Paralysis is caused by a virus. It kills less rapidly than septicemia. Infected queens returned to their nuclei after insemination may simply not lay and disapper after a few days. Others gradually become sluggish and bloated with clear body fluid. In this condition they will live for several days on the comb or on the bottom board. Some will lay a few eggs before they become sick.
These diseases can usually be avoided by using free-flying drones of any age or confined drones as soon as they are sexually mature or at least within 3 weeks after emergence. Whenever they have appeared, we have controlled these diseases by instituting sterilization procedures. Between each operation or after every third operation, the plastic syringe tip was sterilized with sodium hypochlorite, and the probe and sting hook were sterilized with 70 percent alcohol.

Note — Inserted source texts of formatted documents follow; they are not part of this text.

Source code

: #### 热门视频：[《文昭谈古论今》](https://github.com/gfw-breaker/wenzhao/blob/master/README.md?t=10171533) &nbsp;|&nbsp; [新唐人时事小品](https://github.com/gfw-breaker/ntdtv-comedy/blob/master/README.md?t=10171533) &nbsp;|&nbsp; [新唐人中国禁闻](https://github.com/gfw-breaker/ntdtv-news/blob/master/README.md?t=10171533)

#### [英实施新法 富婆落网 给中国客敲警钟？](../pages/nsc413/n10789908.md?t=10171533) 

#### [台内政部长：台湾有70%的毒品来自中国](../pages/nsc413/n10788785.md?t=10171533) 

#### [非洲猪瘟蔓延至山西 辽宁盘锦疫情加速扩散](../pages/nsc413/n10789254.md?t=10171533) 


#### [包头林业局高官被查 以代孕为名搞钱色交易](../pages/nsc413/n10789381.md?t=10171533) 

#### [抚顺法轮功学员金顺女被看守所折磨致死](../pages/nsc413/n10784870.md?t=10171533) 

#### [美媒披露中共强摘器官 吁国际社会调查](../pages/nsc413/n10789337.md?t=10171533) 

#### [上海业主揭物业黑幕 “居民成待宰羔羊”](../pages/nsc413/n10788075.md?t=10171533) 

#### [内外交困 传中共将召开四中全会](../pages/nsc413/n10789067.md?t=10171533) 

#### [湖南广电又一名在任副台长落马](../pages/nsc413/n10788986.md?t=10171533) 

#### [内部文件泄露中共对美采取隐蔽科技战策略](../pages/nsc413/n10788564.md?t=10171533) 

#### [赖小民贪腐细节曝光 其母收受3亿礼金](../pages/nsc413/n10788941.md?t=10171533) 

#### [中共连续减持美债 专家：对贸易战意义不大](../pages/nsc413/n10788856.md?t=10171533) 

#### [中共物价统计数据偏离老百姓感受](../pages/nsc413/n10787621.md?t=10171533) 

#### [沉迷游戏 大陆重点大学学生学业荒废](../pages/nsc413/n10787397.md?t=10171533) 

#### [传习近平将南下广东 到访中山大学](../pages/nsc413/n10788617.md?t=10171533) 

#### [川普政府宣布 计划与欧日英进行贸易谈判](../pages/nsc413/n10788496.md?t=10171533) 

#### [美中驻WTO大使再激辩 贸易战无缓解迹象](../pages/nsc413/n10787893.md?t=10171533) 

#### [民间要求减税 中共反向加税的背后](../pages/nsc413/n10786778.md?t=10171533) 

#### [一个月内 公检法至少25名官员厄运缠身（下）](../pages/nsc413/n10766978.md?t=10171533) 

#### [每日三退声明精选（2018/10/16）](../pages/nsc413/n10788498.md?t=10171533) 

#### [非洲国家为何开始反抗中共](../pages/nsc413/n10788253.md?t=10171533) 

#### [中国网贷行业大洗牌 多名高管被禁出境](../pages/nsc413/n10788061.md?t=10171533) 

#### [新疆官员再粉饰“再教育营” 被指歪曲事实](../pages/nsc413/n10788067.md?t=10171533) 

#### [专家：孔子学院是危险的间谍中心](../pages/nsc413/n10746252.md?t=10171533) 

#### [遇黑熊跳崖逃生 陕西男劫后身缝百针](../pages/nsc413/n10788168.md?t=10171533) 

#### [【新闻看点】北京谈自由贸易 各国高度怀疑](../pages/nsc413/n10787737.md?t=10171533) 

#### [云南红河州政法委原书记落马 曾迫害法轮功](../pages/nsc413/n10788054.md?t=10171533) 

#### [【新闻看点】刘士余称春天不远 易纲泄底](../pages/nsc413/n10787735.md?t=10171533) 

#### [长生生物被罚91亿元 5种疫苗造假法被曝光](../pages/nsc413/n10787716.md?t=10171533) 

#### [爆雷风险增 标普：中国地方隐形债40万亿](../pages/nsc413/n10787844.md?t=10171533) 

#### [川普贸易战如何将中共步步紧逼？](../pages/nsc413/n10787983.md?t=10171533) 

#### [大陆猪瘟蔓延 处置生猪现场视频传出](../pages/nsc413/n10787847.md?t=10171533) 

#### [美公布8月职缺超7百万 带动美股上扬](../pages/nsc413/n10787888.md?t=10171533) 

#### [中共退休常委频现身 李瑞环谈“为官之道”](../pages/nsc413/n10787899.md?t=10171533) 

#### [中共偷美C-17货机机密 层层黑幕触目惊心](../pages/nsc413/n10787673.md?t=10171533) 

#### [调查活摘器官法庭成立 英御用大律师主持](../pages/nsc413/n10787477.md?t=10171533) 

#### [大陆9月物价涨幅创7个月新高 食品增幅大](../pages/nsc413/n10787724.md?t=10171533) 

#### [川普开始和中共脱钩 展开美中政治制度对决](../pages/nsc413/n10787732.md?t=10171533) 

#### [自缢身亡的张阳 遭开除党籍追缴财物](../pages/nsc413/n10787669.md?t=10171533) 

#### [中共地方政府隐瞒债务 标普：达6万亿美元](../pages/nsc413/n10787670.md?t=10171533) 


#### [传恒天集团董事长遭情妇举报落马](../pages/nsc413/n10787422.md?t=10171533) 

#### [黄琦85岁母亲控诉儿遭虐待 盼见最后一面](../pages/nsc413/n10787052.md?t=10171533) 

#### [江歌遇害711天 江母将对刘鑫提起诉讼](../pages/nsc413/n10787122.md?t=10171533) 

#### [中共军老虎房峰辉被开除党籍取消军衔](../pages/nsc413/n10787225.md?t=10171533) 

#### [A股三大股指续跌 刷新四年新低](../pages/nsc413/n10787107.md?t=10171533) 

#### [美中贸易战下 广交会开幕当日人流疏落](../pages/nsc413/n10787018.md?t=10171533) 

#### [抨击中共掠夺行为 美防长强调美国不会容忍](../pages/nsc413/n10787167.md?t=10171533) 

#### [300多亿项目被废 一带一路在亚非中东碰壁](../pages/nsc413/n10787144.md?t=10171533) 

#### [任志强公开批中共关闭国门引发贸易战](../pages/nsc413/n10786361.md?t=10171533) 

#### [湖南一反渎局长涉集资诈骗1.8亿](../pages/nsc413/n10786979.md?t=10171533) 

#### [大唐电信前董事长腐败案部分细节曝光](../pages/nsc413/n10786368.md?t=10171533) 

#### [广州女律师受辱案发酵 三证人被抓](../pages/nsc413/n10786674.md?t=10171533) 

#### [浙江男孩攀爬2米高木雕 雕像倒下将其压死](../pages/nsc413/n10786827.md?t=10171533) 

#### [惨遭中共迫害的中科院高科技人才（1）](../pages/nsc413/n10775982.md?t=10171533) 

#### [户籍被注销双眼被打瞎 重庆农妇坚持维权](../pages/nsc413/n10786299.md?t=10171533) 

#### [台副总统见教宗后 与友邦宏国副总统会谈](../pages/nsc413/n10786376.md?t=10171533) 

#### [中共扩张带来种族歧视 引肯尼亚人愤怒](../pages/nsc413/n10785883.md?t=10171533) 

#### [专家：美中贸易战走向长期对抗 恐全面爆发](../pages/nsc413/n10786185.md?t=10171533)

Antibiotics have been used by a number of workers and can be used routinely. At the Bee Research Laboratory, Tucson, Ariz., Terramy cin is used. A stock solution is made up with 2. 5 grams Terramycin (poultry formula-6. 25 grams activity in one-quarter pound) in 100 cc. physiological sodium chloride solution and refrigerated. The stock solution is diluted with eight parts of the salt solution as needed. In loading the syringe with semen, a microliter of the Terramycin solution both precedes and follows the semen. All this is injected, and, as the syringe is withdrawn, an additional microliter of the Terramycin solution is placed at the opening of the reproductive tract before removing the sting and ventral hooks. The syringe is used continuously without cleaning. In a similar method, we substituted 0. 25 percent streptomycin sulfate for the Terramycin. At the Bee Management Investigations Laboratory at Madison, Wis., streptomycin sulfate (0. 5 grams per cc. ) is applied with a brush to the hooks and loaded syringe just prior to insertion of the syringe.
These methods control septicemia. In the case of paralysis, sterilization procedures may be necessary because it is a virus disease.